About follicular lymphoma
Follicular lymphoma (FL), the second most common form of non-Hodgkin lymphoma (NHL), is an indolent lymphoma, and represents approximately 22% of NHL cases.
It is often an unrelenting malignancy with a relapsing and remitting pattern.
Throughout the lifetime of a patient with relapsing FL, he or she may be exposed to a median of five lines of prior treatment, with an upper range of 13 lines.
Although patients in in third or later line treatment for FL have multiple systemic therapies available, the efficacy of these regimens drops off rapidly in later lines.

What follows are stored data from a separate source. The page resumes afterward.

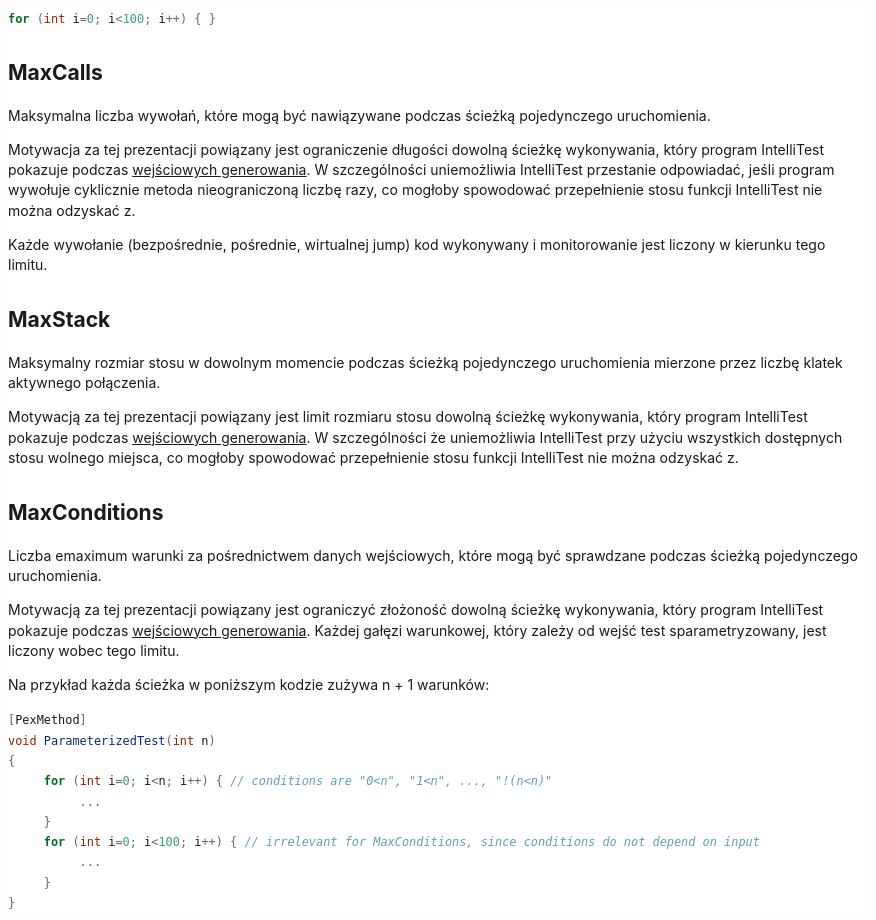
 ```csharp
for (int i=0; i<100; i++) { }
```

<a name="maxcalls"></a>
## <a name="maxcalls"></a>MaxCalls

Maksymalna liczba wywołań, które mogą być nawiązywane podczas ścieżką pojedynczego uruchomienia.

Motywacja za tej prezentacji powiązany jest ograniczenie długości dowolną ścieżkę wykonywania, który program IntelliTest pokazuje podczas [wejściowych generowania](input-generation.md). W szczególności uniemożliwia IntelliTest przestanie odpowiadać, jeśli program wywołuje cyklicznie metoda nieograniczoną liczbę razy, co mogłoby spowodować przepełnienie stosu funkcji IntelliTest nie można odzyskać z.

Każde wywołanie (bezpośrednie, pośrednie, wirtualnej jump) kod wykonywany i monitorowanie jest liczony w kierunku tego limitu.

<a name="maxstack"></a>
## <a name="maxstack"></a>MaxStack

Maksymalny rozmiar stosu w dowolnym momencie podczas ścieżką pojedynczego uruchomienia mierzone przez liczbę klatek aktywnego połączenia.

Motywacją za tej prezentacji powiązany jest limit rozmiaru stosu dowolną ścieżkę wykonywania, który program IntelliTest pokazuje podczas [wejściowych generowania](input-generation.md). W szczególności że uniemożliwia IntelliTest przy użyciu wszystkich dostępnych stosu wolnego miejsca, co mogłoby spowodować przepełnienie stosu funkcji IntelliTest nie można odzyskać z.

<a name="maxconditions"></a>
## <a name="maxconditions"></a>MaxConditions

Liczba emaximum warunki za pośrednictwem danych wejściowych, które mogą być sprawdzane podczas ścieżką pojedynczego uruchomienia.

Motywacją za tej prezentacji powiązany jest ograniczyć złożoność dowolną ścieżkę wykonywania, który program IntelliTest pokazuje podczas [wejściowych generowania](input-generation.md). Każdej gałęzi warunkowej, który zależy od wejść test sparametryzowany, jest liczony wobec tego limitu.

Na przykład każda ścieżka w poniższym kodzie zużywa n + 1 warunków:

```csharp
[PexMethod]
void ParameterizedTest(int n) 
{
     for (int i=0; i<n; i++) { // conditions are "0<n", "1<n", ..., "!(n<n)"
          ...
     }
     for (int i=0; i<100; i++) { // irrelevant for MaxConditions, since conditions do not depend on input
          ...
     }
}
```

Additionally, because of this relapsing and remitting pattern, patients who are refractory to treatment or relapse may exhaust available treatment options.
About the ELARA trial
ELARA is a Phase II, single-arm, multicenter, open-label trial investigating the efficacy and safety of Kymriah in adult patients with r/r FL after at least two prior therapies. This international trial has enrolled patients from over 30 sites in 12 countries worldwide.
The primary endpoint is complete response rate (CRR) based on best response by central review (Lugano 2014 criteria). Patients evaluable for efficacy had measurable disease at infusion and more than six months of follow-up from infusion or discontinued early.
After infusion, disease assessments were performed every three months. Secondary endpoints include overall response rate, duration of response, progression-free survival, overall survival and safety.
Primary analysis data announced at ASCO 2021 showed Kymriah led to responses for the majority of patients treated, with 66% achieving a complete response (95% CI, 56-75). The overall response rate was 86% (95% CI, 78-92).
Importantly, no patients in ELARA trial experienced grade 3 or higher cytokine release syndrome related to Kymriah within the first 8 weeks following infusion, the most common side effect associated with CAR-T therapy.”